Polarization Diversity with Genetic Parallel Printed Dipole Antennas for Bluetooth and WiMAX Applications

Multipath propagation effect degrades usually the wireless system performances. Antenna diversity in one of the several methods that have been studied to mitigate this phenomena. This technique can overcome the multipath fading improving the overall performance of communication system. In order to study the impact of the wireless channel and perform antenna diversity, two parameters must be evaluated: the mean effective gain, and the correlation coefficient between the antennas. Parallel printed dipole antennas have been successfully used in mobile base station development, showing either broadband or multiple-band properties besides its low cost. However, polarization diversity parameters have not been analysed since these antennas have not been yet considered in mobile devices and diversity applications. In this paper, a polarization diversity schema comprised of two dual-printed dipole antennas for bluetooth and WIMAX applications operating in 2.4-2.4835 GHz and 3.5 GHz frequency bands are presented.

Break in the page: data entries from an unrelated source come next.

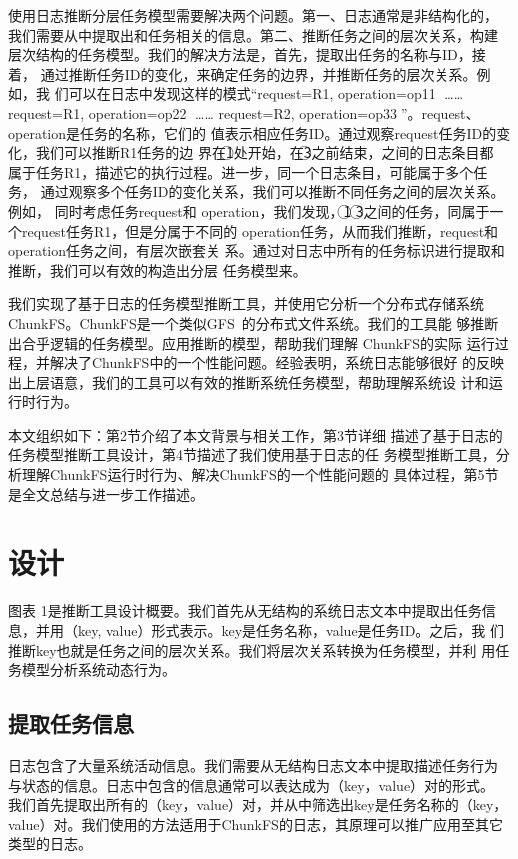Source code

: 使用日志推断分层任务模型需要解决两个问题。第一、日志通常是非结构化的，
我们需要从中提取出和任务相关的信息。第二、推断任务之间的层次关系，构建
层次结构的任务模型。我们的解决方法是，首先，提取出任务的名称与ID，接着，
通过推断任务ID的变化，来确定任务的边界，并推断任务的层次关系。例如，我
们可以在日志中发现这样的模式“request=R1, operation=op1\textcircled{1}
……request=R1, operation=op2\textcircled{2} …… request=R2,
operation=op3\textcircled{3}”。request、operation是任务的名称，它们的
值表示相应任务ID。通过观察request任务ID的变化，我们可以推断R1任务的边
界在\textcircled{1}处开始，在\textcircled{3}之前结束，之间的日志条目都
属于任务R1，描述它的执行过程。进一步，同一个日志条目，可能属于多个任务，
通过观察多个任务ID的变化关系，我们可以推断不同任务之间的层次关系。例如，
同时考虑任务request和 operation，我们发现，\textcircled{1}
\textcircled{3}之间的任务，同属于一个request任务R1，但是分属于不同的
operation任务，从而我们推断，request和operation任务之间，有层次嵌套关
系。通过对日志中所有的任务标识进行提取和推断，我们可以有效的构造出分层
任务模型来。

我们实现了基于日志的任务模型推断工具，并使用它分析一个分布式存储系统
ChunkFS。ChunkFS是一个类似GFS~\cite{gfs}的分布式文件系统。我们的工具能
够推断出合乎逻辑的任务模型。应用推断的模型，帮助我们理解 ChunkFS的实际
运行过程，并解决了ChunkFS中的一个性能问题。经验表明，系统日志能够很好
的反映出上层语意，我们的工具可以有效的推断系统任务模型，帮助理解系统设
计和运行时行为。

本文组织如下：第2节介绍了本文背景与相关工作，第3节详细
描述了基于日志的任务模型推断工具设计，第4节描述了我们使用基于日志的任
务模型推断工具，分析理解ChunkFS运行时行为、解决ChunkFS的一个性能问题的
具体过程，第5节是全文总结与进一步工作描述。

\section{设计}

图表 1是推断工具设计概要。我们首先从无结构的系统日志文本中提取出任务信
息，并用（key, value）形式表示。key是任务名称，value是任务ID。之后，我
们推断key也就是任务之间的层次关系。我们将层次关系转换为任务模型，并利
用任务模型分析系统动态行为。

\subsection{提取任务信息}

日志包含了大量系统活动信息。我们需要从无结构日志文本中提取描述任务行为
与状态的信息。日志中包含的信息通常可以表达成为（key，value）对的形式。
我们首先提取出所有的（key，value）对，并从中筛选出key是任务名称的（key，
value）对。我们使用的方法适用于ChunkFS的日志，其原理可以推广应用至其它
类型的日志。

Genetic algorithm optimization (GA) is applied first, to a classical dual band printed dipole antenna schema, second to a pre-fractal tree parallel printed dipole to achieve a more compact radiator. Frequency performance of both antennas is introduced showing a VSWR< 1.5 for a input impedance of 50 Ohms. Later on, a diversity antenna based on the pre-fractal configuration is studied in terms of mean effective gain (MEG) and correlation coefficient for indoor and outdoor scenarios. Results shows that MEG is nearly the same in both environments with a low correlation between the elements which means that diversity gain can be achieved using this schema.